▶ **Task prompt**
The records are to be reproduced verbatim.

▶ **Stored data**
**********

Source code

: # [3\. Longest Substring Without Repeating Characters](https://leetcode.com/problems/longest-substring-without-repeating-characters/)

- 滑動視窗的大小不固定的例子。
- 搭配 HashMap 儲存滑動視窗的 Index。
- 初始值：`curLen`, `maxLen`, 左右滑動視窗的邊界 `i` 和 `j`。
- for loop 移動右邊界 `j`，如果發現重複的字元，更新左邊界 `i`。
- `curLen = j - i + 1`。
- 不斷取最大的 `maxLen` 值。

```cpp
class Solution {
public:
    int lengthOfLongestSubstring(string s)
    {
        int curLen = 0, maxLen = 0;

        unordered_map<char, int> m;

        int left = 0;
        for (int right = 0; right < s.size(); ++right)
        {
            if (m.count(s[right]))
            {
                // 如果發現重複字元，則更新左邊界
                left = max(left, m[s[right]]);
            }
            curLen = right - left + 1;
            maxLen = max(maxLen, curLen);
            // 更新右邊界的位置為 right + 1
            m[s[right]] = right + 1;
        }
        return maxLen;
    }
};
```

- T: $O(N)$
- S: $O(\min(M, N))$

**********

▶ **Answer space**
Source code

: # [3\. Longest Substring Without Repeating Characters](https://leetcode.com/problems/longest-substring-without-repeating-characters/)

- 滑動視窗的大小不固定的例子。
- 搭配 HashMap 儲存滑動視窗的 Index。
- 初始值：`curLen`, `maxLen`, 左右滑動視窗的邊界 `i` 和 `j`。
- for loop 移動右邊界 `j`，如果發現重複的字元，更新左邊界 `i`。
- `curLen = j - i + 1`。
- 不斷取最大的 `maxLen` 值。

```cpp
class Solution {
public:
    int lengthOfLongestSubstring(string s)
    {
        int curLen = 0, maxLen = 0;

        unordered_map<char, int> m;

        int left = 0;
        for (int right = 0; right < s.size(); ++right)
        {
            if (m.count(s[right]))
            {
                // 如果發現重複字元，則更新左邊界
                left = max(left, m[s[right]]);
            }
            curLen = right - left + 1;
            maxLen = max(maxLen, curLen);
            // 更新右邊界的位置為 right + 1
            m[s[right]] = right + 1;
        }
        return maxLen;
    }
};
```

- T: $O(N)$
- S: $O(\min(M, N))$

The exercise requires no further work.